# etiquette



## GSURugger (Sep 25, 2014)

Copied/pasted from DU
- Don’t encroach on someone else’s spot. If they got there first, go find another hole.

- Quit calling when ducks are working another hunter’s spread. If he has their attention, let him have them.

- Don’t be a sky-buster. Avoid taking shots that are at marginal range. Sky-busting is unsporting, and it results in too many cripples that aren’t recovered.

- Don’t block boat ramps or parking areas any longer than necessary. Be ready to launch with all your gear loaded in, plug installed and straps undone when it’s your turn to launch.  

- Be respectful of hunters in boats with less horsepower than you have. When passing another boat, ease around it with as little wake as possible. Don’t shine a spotlight in another boat driver’s eyes.

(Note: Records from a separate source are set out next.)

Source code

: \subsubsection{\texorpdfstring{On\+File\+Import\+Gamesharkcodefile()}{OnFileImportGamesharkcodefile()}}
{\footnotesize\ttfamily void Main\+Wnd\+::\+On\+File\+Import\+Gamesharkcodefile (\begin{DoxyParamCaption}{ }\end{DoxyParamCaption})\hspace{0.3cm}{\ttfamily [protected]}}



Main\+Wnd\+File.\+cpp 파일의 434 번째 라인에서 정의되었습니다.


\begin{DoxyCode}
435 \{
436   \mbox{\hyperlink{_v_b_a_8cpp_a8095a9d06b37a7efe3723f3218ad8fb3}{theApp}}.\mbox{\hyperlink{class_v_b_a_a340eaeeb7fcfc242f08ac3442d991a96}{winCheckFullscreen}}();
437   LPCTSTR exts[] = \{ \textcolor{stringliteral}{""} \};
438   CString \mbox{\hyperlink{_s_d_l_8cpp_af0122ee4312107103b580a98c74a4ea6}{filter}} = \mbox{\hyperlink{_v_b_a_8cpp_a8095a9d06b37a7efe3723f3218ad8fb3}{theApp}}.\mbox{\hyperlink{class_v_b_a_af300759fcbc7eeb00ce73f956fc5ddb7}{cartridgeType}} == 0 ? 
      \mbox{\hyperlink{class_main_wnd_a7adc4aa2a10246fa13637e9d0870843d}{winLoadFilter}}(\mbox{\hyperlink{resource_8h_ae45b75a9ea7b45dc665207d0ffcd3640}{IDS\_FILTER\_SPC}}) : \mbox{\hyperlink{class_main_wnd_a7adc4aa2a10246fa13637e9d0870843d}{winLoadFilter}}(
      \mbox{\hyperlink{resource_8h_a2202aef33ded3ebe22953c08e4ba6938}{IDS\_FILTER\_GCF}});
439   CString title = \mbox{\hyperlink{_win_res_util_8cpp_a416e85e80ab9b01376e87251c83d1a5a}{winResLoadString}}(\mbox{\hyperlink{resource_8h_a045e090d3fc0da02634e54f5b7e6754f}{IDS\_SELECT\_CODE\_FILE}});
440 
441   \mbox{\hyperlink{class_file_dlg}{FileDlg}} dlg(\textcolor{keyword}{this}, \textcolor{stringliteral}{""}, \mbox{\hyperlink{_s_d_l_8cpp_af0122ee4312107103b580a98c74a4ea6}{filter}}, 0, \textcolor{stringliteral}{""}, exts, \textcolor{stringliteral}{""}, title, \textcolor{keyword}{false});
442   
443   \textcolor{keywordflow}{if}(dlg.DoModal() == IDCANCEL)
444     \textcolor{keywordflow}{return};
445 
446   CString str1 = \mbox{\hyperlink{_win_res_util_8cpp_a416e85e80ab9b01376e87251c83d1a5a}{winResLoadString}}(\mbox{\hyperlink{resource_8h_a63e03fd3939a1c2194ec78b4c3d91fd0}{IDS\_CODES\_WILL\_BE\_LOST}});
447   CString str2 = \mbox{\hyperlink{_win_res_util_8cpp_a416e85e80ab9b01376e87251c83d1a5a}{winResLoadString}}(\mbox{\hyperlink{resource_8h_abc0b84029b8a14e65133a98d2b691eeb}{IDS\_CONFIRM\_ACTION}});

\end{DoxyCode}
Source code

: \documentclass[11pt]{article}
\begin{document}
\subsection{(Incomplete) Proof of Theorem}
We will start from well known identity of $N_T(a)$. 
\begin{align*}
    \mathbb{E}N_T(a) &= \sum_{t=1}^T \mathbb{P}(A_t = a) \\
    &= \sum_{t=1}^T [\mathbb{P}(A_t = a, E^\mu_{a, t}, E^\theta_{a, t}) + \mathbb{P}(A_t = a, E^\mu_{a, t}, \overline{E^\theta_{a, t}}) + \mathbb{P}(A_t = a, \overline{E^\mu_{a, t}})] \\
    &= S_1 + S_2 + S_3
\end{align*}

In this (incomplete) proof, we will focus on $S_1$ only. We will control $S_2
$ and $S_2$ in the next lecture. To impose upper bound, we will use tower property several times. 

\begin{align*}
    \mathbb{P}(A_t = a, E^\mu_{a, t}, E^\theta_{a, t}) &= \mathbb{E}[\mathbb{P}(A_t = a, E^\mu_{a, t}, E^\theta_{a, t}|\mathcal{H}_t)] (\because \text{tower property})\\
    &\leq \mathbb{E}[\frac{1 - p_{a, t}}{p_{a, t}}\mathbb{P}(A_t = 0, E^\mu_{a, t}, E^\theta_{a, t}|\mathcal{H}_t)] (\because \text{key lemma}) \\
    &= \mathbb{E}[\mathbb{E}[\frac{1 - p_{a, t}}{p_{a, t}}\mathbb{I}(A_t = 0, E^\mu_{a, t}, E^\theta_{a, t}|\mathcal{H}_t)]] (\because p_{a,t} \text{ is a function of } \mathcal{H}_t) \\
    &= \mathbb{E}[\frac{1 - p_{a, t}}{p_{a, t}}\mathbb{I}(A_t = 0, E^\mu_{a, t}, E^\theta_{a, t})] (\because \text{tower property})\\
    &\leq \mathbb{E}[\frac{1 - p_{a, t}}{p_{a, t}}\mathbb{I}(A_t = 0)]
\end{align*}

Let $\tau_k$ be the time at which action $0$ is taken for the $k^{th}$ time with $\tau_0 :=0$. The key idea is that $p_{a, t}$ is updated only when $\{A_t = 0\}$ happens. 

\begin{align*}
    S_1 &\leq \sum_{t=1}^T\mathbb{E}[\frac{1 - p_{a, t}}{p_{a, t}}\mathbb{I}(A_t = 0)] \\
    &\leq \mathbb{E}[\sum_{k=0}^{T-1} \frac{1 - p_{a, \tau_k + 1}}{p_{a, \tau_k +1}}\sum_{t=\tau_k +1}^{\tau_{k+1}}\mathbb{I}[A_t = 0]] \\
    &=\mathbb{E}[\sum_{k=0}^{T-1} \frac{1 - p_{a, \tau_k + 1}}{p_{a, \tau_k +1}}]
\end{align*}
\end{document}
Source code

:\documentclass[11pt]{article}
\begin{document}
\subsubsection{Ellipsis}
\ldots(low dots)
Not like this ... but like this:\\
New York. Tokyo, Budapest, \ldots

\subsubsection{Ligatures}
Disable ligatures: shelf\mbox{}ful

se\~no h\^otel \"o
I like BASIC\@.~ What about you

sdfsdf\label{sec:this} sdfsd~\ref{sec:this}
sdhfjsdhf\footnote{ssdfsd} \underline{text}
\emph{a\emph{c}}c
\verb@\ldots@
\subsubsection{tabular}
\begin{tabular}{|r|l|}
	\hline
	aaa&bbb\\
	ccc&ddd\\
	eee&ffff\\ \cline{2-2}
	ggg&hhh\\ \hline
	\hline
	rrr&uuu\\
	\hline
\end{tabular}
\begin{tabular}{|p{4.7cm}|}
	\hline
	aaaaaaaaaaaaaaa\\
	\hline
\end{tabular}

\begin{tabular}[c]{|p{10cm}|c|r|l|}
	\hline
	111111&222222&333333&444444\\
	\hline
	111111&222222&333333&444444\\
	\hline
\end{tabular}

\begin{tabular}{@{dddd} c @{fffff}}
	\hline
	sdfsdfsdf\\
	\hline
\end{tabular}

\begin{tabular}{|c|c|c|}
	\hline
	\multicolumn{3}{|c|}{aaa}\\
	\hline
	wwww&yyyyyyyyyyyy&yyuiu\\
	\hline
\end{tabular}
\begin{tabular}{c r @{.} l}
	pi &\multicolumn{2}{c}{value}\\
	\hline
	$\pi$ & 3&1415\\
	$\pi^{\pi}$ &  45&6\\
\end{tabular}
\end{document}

- Don’t violate a friend’s trust. If he takes you to a secret spot on a public area, don’t go back there without his knowledge or permission. And never take others there.

- Remember that the Golden Rule certainly applies to hunting on public areas. In all regards, treat others as you would like to be treated. Such respectful behavior will translate into better hunting and greater pleasures for all who must share an area.


----------



## rnelson5 (Sep 25, 2014)

Well that takes the fun out of everything.......


----------



## tradhunter98 (Sep 25, 2014)

If I gotta go by those rules I'm not gonna go......


----------



## wray912 (Sep 25, 2014)

GSURugger said:


> Copied/pasted from DU
> - Don’t encroach on someone else’s spot. If they got there first, go find another hole.
> 
> - Quit calling when ducks are working another hunter’s spread. If he has their attention, let him have them.
> ...


this doesnt always mean slow down i hate it when were set up or fishin or giggin or whatever and somebody "eases by us" on half plane and sends a tidal wave into the boat


----------



## Silvereyes (Sep 25, 2014)

GSURugger said:


> Copied/pasted from DU
> - Don’t encroach on someone else’s spot. If they got there first, go find another hole.
> 
> - Quit calling when ducks are working another hunter’s spread. If he has their attention, let him have them.
> ...



Fast and on plane = less annoying. I had someone slow down and send a wave that almost filled my waders up on the river.


----------



## king killer delete (Sep 25, 2014)

This is a good thread. I have seen alot of folks that just do not get it and they do not  care. We have hunters and we have killers now a days. We have had them for ever but now it seems to be worse. I know my storys get old sometimes but I try to let folks know that the sport has a history. We are  part of that history and when hunting comes under attack it is because folks do not show respect and act in the wrong manner. To be a duck hunter you got to be tuff. We are in a very hard sport allot of times we wade swamps / flooded timber in the dark or we cross large bodys water in the dark. We fight ruff seas ,bad weather and are as a bunch 10 times harder than any deer hunter. If you duck hunt and are a real duck hunter you did not get it from some TV show. It is in the blood and light weights need not apply. Be safe , do the right thing when you hunt. Set a good example and be a hunter not a killer. good luck boys.


----------



## ghadarits (Sep 25, 2014)

"To be a duck hunter you got to be tuff. We are in a very hard sport allot of times we wade swamps / flooded timber in the dark or we cross large bodies of water in the dark. We fight ruff seas ,bad weather and are as a bunch 10 times harder than any deer hunter. If you duck hunt and are a real duck hunter you did not get it from some TV show."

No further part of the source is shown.